O avanço tecnológico é de extrema importância para a humanidade. Porém, como é que o ser humano define o seu próprio valor numa sociedade moderna onde os recursos são abundantes e tudo está ao alcance fácil das pessoas? O Prof. Sinedino aponta, “Na era da inteligência artificial, é possível encontrar rapidamente na internet resumos de um livro sob a forma de lista de pontos-chave ou até vídeo de síntese com duração curta de um minuto. No entanto, a prática de leitura ainda importa e não pode ser simplificada”. O sinólogo sublinha que o confucionismo, como outras formas tradicionais de pensar, pode nutrir a alma e alargar os horizontes, acrescentando que “para conseguir crescer e se transformar pessoalmente, é necessário dedicar tempo à leitura, à reflexão e à absorção da sabedoria dos antigos”.
O Prof. Sinedino contou a história do discípulo de Confúcio, Yan Hui, “Nos Analectos, há uma história que encarna o espírito académico promovido pelo confucionismo: ‘Uma cestinha de bambu com arroz para comer, meia cabaça de água para beber. Outros não suportariam as preocupações [de uma vida assim], mas Hui está sempre alegre’. Mesmo sendo difícil alcançar esse ideal no mundo materialista de hoje, podemos pelo menos aprender a ignorar o julgamento dos outros e atribuir sentido para a própria existência”. A cultura chinesa, na qual o professor demonstra grande interesse, constitui simultaneamente uma força motriz no seu percurso. Ele acredita que “embora o caminho adiante seja difícil, a história transmite um espírito de auto-transcendência. Ela deve ser capaz de encorajar ainda mais pessoas a ponderarem sobre a sabedoria confuciana e a redescobrir os clássicos chineses antigos”.

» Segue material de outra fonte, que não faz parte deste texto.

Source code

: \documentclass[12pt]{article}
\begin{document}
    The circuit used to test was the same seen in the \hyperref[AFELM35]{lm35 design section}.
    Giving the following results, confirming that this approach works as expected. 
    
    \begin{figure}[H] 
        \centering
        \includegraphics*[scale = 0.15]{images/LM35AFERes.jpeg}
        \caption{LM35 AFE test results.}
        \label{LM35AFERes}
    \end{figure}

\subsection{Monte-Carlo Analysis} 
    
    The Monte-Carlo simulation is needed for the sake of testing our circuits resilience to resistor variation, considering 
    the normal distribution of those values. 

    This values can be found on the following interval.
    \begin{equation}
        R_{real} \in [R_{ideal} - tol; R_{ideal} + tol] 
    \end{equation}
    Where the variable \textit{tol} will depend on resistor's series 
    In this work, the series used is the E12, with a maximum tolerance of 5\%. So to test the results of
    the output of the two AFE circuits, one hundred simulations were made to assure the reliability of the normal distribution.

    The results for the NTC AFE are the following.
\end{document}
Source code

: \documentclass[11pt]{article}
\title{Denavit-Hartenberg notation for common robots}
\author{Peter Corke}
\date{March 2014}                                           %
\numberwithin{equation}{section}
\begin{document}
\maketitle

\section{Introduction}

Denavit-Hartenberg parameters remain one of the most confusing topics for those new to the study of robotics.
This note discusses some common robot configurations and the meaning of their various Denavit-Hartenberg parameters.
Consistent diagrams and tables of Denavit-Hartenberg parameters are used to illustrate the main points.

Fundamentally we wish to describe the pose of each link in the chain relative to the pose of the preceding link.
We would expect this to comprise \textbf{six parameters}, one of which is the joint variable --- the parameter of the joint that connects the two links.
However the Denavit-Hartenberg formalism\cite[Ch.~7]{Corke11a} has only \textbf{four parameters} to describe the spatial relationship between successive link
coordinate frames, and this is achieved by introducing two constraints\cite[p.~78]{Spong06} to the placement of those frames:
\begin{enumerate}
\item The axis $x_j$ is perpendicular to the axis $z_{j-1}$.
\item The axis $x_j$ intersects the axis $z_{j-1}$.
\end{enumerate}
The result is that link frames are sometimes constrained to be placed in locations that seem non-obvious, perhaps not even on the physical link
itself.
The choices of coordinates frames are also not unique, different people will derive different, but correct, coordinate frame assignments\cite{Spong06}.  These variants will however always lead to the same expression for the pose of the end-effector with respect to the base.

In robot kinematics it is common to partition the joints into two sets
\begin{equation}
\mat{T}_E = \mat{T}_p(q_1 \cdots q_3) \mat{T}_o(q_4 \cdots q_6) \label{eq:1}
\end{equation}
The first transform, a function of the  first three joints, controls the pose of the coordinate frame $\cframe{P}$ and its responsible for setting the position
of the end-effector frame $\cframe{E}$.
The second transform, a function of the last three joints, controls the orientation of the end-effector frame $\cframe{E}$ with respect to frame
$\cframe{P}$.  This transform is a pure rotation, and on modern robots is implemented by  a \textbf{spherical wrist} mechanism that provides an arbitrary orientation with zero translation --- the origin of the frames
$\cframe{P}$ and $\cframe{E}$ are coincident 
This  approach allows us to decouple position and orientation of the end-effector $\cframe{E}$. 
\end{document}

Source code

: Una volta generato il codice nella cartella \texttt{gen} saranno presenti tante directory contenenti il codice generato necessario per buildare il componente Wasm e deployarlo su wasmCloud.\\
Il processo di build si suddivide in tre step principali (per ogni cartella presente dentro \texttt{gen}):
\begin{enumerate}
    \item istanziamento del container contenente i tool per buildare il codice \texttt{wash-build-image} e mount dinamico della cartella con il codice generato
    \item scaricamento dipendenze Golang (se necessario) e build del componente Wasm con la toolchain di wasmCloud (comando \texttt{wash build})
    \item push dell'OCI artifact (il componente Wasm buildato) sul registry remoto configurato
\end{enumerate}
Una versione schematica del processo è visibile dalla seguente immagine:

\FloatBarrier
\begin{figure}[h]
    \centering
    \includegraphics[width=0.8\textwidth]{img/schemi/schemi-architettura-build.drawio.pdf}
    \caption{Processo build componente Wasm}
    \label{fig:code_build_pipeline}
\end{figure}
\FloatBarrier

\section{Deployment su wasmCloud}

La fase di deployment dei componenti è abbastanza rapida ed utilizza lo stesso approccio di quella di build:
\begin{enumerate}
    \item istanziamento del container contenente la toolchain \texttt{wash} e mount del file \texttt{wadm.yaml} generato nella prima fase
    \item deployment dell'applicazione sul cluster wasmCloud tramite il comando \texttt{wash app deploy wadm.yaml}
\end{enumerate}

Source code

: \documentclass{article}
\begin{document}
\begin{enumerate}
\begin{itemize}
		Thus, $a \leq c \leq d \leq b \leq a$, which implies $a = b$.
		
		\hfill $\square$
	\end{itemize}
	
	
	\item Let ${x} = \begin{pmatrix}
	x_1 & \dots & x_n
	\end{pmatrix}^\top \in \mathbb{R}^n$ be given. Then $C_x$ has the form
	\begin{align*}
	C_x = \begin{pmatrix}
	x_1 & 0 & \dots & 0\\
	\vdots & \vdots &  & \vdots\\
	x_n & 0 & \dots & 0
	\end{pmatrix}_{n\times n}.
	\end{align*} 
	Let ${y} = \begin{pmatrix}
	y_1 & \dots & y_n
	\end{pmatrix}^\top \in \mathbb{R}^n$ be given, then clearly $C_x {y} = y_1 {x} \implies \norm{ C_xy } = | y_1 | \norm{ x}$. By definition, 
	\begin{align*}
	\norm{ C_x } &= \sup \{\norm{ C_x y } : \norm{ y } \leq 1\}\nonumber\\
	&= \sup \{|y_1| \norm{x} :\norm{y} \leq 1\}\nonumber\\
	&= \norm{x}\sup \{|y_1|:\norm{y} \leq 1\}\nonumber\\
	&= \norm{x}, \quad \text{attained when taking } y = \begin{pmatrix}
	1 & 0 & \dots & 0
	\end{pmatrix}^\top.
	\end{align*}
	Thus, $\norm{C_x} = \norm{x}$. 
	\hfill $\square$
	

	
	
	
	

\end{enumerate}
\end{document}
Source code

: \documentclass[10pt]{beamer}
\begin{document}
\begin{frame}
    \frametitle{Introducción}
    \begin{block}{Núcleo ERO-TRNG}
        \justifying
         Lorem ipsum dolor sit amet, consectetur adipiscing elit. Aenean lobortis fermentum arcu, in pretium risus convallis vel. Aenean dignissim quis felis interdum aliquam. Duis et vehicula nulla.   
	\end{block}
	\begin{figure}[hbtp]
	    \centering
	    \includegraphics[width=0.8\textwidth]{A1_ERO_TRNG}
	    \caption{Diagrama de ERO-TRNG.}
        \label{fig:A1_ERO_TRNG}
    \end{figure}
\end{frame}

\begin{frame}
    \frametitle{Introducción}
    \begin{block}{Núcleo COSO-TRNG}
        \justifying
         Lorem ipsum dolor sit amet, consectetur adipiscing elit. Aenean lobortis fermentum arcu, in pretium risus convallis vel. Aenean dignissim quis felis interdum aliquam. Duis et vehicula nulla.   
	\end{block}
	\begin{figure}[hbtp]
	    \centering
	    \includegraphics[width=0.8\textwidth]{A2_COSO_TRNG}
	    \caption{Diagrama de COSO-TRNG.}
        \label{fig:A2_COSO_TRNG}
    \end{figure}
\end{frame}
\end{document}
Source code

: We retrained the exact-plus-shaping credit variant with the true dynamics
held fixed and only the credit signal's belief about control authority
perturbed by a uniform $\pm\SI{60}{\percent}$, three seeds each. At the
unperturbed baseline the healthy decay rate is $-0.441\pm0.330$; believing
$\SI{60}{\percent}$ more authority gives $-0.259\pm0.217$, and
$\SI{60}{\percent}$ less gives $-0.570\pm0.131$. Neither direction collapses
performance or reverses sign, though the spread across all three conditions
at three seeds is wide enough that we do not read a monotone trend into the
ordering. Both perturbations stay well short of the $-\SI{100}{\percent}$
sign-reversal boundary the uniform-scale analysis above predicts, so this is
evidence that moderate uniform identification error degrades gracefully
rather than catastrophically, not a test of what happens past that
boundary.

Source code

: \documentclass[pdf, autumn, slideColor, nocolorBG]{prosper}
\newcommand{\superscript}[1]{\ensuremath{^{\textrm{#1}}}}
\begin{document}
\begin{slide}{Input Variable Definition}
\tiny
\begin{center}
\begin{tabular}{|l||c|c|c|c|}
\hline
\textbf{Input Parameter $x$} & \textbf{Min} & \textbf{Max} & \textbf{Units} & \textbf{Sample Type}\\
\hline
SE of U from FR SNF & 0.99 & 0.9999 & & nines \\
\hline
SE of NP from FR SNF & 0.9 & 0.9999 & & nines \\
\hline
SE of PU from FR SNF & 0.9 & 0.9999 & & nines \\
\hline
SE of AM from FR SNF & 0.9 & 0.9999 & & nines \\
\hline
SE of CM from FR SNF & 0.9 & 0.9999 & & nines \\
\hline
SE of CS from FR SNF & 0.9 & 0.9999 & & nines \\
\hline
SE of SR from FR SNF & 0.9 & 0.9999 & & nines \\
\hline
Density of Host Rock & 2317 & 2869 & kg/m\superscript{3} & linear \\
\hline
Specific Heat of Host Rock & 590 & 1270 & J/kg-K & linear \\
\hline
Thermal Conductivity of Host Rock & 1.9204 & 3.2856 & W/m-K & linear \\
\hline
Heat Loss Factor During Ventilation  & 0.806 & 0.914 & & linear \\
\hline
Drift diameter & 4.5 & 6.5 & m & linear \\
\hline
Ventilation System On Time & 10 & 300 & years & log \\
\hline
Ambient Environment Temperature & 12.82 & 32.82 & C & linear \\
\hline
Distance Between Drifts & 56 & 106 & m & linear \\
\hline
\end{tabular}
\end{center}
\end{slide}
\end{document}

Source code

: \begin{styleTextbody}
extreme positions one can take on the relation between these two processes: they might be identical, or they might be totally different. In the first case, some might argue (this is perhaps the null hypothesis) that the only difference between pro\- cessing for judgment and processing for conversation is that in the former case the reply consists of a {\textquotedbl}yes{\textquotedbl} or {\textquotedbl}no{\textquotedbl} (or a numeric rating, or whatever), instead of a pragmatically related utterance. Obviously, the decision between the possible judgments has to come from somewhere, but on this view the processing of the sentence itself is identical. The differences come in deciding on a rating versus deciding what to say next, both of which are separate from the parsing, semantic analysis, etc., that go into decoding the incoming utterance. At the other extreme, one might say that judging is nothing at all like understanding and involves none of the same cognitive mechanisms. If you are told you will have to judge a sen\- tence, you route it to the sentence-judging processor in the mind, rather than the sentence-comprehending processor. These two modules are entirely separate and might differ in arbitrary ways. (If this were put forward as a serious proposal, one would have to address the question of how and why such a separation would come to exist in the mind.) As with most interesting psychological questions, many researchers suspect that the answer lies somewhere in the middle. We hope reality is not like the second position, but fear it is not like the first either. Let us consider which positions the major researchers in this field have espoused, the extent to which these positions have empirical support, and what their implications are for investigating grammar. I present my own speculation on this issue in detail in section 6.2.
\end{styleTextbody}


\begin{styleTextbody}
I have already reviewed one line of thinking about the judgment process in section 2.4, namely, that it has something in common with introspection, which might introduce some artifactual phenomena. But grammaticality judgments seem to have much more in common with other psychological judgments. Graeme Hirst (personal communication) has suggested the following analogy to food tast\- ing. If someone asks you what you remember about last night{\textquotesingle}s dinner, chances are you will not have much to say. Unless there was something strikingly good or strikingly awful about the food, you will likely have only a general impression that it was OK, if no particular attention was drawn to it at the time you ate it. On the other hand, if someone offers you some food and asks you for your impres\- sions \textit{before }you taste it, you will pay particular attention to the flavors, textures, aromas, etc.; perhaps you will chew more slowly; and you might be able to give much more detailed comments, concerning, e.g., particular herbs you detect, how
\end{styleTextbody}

Sobre o Prof. Giorgio Sinedino:
Giorgio Sinedino é professor assistente no Departamento de Português da Faculdade de Letras da Universidade de Macau (UM), exercendo simultaneamente as funções de membro do Comitê Executivo da International Confucian Association e membro do World Council of Sinologists. Chegou à China em 2005, tendo-se instalado em Macau em 2013 e integrado a UM em 2023. Publicou traduções para português de vários clássicos chineses, acompanhadas de explicações e anotações, com destaque para Os Analectos, Dao De Jing: Escritura do Caminho e Escritura da Virtude com os Comentários do Senhor às Margens do Rio, O Imortal do Sul da China: Uma Leitura Cultural do Zhuangzi e Grito de Lu Xun. Actualmente, encontra-se a trabalhar para a publicação de uma obra sobre a Arte da Guerra de Sunzi. Desempenha um papel activo na promoção da cultura chinesa junto da comunidade internacional, tendo realizado contributos excepcionais para promover a aprendizagem e intercâmbio mútuos entre diversas civilizações.